### Work item
Word for word, restate the records from their first line through the line with "The feature that", both ends included; omit each picture.

### Record excerpts
+-------+
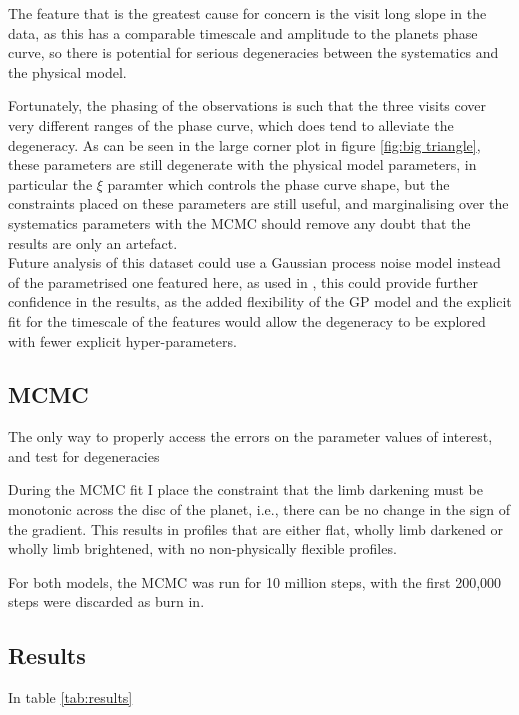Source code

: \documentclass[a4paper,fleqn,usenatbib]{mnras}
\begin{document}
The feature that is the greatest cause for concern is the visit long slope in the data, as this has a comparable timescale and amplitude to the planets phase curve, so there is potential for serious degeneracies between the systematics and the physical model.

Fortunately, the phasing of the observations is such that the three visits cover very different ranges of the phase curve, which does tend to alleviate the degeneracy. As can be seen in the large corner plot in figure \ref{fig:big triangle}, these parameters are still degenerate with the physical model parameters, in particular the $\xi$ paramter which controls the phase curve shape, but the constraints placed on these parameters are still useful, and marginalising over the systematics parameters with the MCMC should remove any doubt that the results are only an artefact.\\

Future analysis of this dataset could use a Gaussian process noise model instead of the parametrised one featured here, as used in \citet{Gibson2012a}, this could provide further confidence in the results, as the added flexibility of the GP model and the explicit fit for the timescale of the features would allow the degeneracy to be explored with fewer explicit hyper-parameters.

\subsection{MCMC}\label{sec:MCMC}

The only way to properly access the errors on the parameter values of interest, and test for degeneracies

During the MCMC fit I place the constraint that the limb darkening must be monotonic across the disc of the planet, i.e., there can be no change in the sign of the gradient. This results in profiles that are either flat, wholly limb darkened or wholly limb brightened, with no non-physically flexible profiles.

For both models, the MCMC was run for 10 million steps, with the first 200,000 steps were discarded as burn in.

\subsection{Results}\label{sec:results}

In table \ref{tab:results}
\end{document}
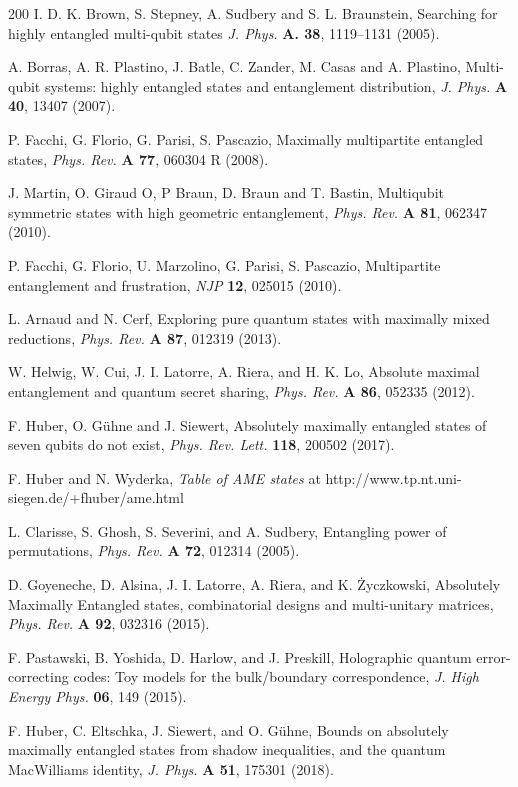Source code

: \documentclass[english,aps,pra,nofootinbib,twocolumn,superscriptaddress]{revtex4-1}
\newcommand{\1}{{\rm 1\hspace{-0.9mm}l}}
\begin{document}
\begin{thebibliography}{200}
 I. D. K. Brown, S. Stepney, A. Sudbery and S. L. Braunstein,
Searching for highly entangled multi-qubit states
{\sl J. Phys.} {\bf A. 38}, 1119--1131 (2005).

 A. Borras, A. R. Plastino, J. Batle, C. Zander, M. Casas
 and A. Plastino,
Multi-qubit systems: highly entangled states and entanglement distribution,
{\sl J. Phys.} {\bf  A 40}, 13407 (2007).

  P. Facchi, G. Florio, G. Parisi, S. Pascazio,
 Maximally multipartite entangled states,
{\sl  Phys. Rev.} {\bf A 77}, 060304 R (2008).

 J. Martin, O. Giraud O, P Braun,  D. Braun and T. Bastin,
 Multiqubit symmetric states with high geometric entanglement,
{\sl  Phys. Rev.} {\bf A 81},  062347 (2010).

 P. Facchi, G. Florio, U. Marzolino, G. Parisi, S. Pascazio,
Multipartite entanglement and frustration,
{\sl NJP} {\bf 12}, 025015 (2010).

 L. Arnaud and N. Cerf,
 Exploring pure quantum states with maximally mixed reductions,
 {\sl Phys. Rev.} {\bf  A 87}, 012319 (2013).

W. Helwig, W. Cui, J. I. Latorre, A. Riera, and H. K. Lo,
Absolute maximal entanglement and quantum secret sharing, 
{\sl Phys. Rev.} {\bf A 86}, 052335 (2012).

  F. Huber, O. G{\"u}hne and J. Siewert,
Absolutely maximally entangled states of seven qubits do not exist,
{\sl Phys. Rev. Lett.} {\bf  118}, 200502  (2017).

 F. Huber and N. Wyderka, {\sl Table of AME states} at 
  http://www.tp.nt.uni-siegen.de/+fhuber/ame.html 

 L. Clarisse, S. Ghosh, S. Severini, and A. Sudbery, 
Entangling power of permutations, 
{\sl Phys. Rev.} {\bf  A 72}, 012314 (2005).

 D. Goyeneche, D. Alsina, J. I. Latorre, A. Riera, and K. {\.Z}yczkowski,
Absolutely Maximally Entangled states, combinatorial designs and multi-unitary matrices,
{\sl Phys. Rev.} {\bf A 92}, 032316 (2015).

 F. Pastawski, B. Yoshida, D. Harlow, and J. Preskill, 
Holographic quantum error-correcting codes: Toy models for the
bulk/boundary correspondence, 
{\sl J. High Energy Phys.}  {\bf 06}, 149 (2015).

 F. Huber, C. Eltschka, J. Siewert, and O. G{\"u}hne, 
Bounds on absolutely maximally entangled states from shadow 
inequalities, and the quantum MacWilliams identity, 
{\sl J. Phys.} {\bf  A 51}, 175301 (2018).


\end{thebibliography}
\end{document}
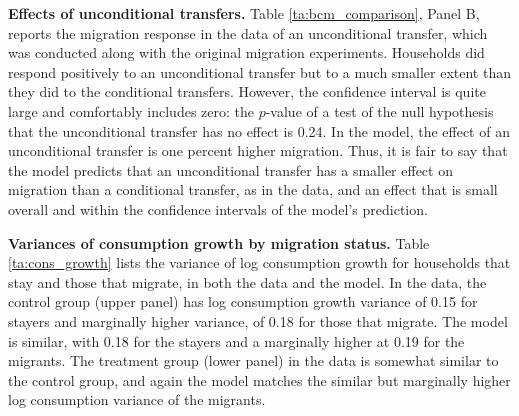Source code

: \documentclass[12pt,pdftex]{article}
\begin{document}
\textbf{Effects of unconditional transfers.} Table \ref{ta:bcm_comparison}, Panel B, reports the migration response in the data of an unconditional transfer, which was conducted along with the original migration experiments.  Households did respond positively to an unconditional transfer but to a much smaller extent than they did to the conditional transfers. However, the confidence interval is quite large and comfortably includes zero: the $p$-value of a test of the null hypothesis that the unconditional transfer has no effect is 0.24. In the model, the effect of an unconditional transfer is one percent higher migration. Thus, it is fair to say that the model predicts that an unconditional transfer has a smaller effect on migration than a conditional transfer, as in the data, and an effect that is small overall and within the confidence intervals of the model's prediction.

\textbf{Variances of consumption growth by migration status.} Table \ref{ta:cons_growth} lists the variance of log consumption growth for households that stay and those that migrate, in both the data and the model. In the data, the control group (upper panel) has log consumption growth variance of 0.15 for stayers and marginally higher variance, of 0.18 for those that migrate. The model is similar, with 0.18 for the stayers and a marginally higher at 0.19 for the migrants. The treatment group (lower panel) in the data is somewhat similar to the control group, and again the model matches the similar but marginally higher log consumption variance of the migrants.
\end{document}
+-------+
### Output of the exercise
Source code

: \documentclass[a4paper,fleqn,usenatbib]{mnras}
\begin{document}
The feature that is the greatest cause for concern is the visit long slope in the data, as this has a comparable timescale and amplitude to the planets phase curve, so there is potential for serious degeneracies between the systematics and the physical model.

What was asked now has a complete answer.